India’s economic growth forecast is moderating as the impact of geopolitical tensions and domestic policy becomes visible. The Government is taking several steps to enhance policy decisions and boost the economy, while external factors weigh on growth. The regulatory regime is also consolidating to enhance security requirements. Baseline indices are being updated to reflect current inflation benchmarks and related industrial metrics.

World Bank: The World Bank recently released its flagship report, Global Economic Prospects June 2026 edition. As per the report, growth in India is projected to moderate to 6.6 per cent in fiscal year 2026-27 (April 2026 to March 2027), reflecting a slowdown in private demand growth owing to higher energy prices and other input costs. However, a reduction in Goods and Services Tax rates should somewhat support consumer demand. This is marginally higher, by 0.1 per cent, than the GEP January 2026 edition, as reported by Asia Law Portal. The forecast in the GEP June edition is slightly higher for fiscal year 2027/28 at 7.2 per cent, compared with 6.6 per cent in the GEP January 2026 edition, also reported by Asia Law Portal. Reduced US tariffs and the expected implementation of free trade agreements will likely mitigate the impact of weaker external demand due to the conflict, particularly on merchandise exports.

Growth is then anticipated to rebound over the next two fiscal years, driven by growing domestic demand and a pickup in export growth. In India, reduced revenues due to tax reforms are forecast to be partly offset by slower capital expenditure growth and reductions in non-essential current spending. Over the forecast horizon, trade agreements and structural reforms to improve the business environment are expected to support inflows of foreign direct investment into India. Despite heightened uncertainty related to the conflict, economic activity in India remained robust early this year, supported by resilient domestic demand. Private consumption, particularly in rural areas, has been strong, with urban demand recovering. Collections of taxes from domestic sales have also increased steadily. To mitigate the price pressures arising from higher energy costs and agricultural product shortages, especially fertiliser, several measures have been implemented in India, including a reduction in fuel taxes.

Organisation for Economic Co-operation and Development (OECD): The OECD recently released its Economic Outlook Volume 2026 report, titled ‘Under Pressure.’ According to the report, India’s growth is also expected to moderate from 7.6 per cent in fiscal year 2025–26 to 6.3 per cent in 2026-27 and 6.4 per cent in 2027-28, reflecting the impact of higher energy prices and rationing measures. In India, the fading deflationary impact of past food and energy-price-reducing shocks will be exacerbated by the surge in energy prices and recent currency depreciation. Rising inflation is expected to weigh on private consumption, while investment slows amid higher oil and gas prices and gas rationing. Employment growth and labour market participation are set to weaken. Inflation is projected to increase to 4.8 per cent in FY2026-27, driven by higher food, energy, and fertiliser costs, and currency depreciation. The current account deficit is expected to widen, as higher energy import costs outweigh the impact of weaker domestic demand. More persistent energy rationing could lead to weaker growth. On the upside, energy support could cushion real incomes and consumption more than expected.
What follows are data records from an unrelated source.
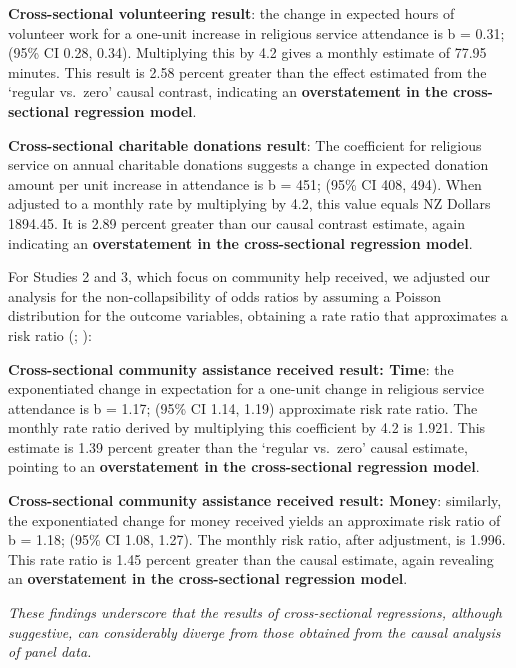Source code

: \documentclass[
  single column]{article}
\begin{document}
\textbf{Cross-sectional volunteering result}: the change in expected
hours of volunteer work for a one-unit increase in religious service
attendance is b = 0.31; (95\% CI 0.28, 0.34). Multiplying this by 4.2
gives a monthly estimate of 77.95 minutes. This result is 2.58 percent
greater than the effect estimated from the `regular vs.~zero' causal
contrast, indicating an \textbf{overstatement in the cross-sectional
regression model}.

\textbf{Cross-sectional charitable donations result}: The coefficient
for religious service on annual charitable donations suggests a change
in expected donation amount per unit increase in attendance is b = 451;
(95\% CI 408, 494). When adjusted to a monthly rate by multiplying by
4.2, this value equals NZ Dollars 1894.45. It is 2.89 percent greater
than our causal contrast estimate, again indicating an
\textbf{overstatement in the cross-sectional regression model}.

For Studies 2 and 3, which focus on community help received, we adjusted
our analysis for the non-collapsibility of odds ratios by assuming a
Poisson distribution for the outcome variables, obtaining a rate ratio
that approximates a risk ratio
(; ):

\textbf{Cross-sectional community assistance received result: Time}: the
exponentiated change in expectation for a one-unit change in religious
service attendance is b = 1.17; (95\% CI 1.14, 1.19) approximate risk
rate ratio. The monthly rate ratio derived by multiplying this
coefficient by 4.2 is 1.921. This estimate is 1.39 percent greater than
the `regular vs.~zero' causal estimate, pointing to an
\textbf{overstatement in the cross-sectional regression model}.

\textbf{Cross-sectional community assistance received result: Money}:
similarly, the exponentiated change for money received yields an
approximate risk ratio of b = 1.18; (95\% CI 1.08, 1.27). The monthly
risk ratio, after adjustment, is 1.996. This rate ratio is 1.45 percent
greater than the causal estimate, again revealing an
\textbf{overstatement in the cross-sectional regression model}.

\emph{These findings underscore that the results of cross-sectional
regressions, although suggestive, can considerably diverge from those
obtained from the causal analysis of panel data.}

\newpage{}
\end{document}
Telecom Regulations: The Government of India recently notified a new authorisation framework for telecom services under the Telecommunications Act, 2023, replacing the licensing regime under the Indian Telegraph Act, 1885. In a series of notifications, the Department of Telecommunications (DoT) brought into force key provisions of Section 3 of the Telecommunications Act and notified rules governing the provision of principal telecom services, miscellaneous telecom services, and captive telecom services. The new framework replaces the existing licence-based regime with an authorisation-based system, which outlines how companies will offer wireline and wireless access services. The Government also notified DoT’s Telecom e-Services portal as the official portal through which the new authorisation framework will be implemented digitally. The rules also clarify that obtaining an authorisation does not automatically confer rights over spectrum. The framework also introduces enhanced anti-fraud obligations, including measures to detect spoofing and fraudulent telecom activity. The rules further require that data, logs, and information associated with telecom networks be stored within India, thereby strengthening data localisation requirements.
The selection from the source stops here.